Your assignment: For the entries that follow, report how many lines include the word "init" and add nothing.

Given data:
((

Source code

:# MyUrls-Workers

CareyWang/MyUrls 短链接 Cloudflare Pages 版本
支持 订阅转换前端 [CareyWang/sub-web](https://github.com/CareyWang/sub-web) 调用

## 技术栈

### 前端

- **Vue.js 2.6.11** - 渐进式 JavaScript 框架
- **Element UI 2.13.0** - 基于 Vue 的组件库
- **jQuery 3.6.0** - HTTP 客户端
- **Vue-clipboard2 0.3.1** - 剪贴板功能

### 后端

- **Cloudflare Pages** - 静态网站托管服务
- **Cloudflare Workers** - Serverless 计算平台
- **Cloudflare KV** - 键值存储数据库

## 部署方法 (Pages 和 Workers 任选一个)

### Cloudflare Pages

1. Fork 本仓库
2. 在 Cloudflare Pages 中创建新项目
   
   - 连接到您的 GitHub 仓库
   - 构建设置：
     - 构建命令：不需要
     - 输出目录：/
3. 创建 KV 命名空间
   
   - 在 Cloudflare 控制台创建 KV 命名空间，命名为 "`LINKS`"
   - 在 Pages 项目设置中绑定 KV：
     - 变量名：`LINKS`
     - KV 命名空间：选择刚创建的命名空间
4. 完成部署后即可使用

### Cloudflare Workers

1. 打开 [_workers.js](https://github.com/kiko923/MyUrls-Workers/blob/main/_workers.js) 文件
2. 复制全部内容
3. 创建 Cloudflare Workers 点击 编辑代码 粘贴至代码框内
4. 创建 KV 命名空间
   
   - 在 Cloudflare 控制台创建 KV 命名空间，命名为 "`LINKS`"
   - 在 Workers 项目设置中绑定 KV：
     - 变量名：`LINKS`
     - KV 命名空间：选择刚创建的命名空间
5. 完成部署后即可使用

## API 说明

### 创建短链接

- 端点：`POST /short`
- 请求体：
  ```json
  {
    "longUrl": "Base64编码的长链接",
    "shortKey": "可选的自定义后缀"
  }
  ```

))
((

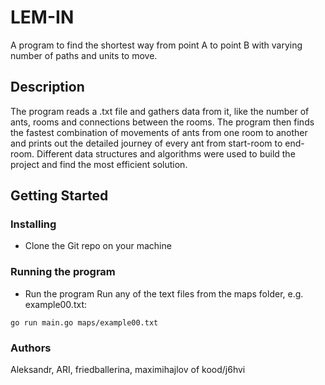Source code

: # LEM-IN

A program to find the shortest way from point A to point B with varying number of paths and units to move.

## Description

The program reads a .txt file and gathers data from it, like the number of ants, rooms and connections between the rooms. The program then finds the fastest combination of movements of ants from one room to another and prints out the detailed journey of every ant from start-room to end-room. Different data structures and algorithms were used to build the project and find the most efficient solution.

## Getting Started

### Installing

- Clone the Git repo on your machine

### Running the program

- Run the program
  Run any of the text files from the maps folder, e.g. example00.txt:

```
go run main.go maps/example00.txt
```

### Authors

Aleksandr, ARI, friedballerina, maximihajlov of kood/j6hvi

))
((

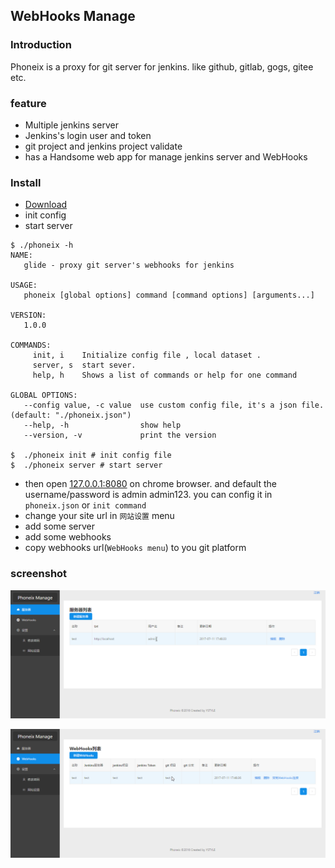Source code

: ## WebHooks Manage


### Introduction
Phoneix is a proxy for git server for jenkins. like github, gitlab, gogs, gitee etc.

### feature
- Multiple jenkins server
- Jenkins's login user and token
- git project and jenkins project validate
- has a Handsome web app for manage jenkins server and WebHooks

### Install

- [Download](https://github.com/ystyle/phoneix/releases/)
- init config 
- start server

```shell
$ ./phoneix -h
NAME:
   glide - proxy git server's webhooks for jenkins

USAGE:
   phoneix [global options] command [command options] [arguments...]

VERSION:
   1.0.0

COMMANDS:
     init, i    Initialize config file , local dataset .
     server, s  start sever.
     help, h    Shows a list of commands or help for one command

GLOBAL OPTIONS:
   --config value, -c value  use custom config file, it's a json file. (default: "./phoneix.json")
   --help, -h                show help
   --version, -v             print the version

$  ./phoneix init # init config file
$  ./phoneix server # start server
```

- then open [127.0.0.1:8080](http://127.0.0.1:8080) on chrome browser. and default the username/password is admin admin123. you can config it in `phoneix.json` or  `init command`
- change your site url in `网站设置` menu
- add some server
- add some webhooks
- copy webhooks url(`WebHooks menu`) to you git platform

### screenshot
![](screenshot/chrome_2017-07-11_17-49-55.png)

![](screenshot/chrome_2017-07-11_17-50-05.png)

))

Result: 4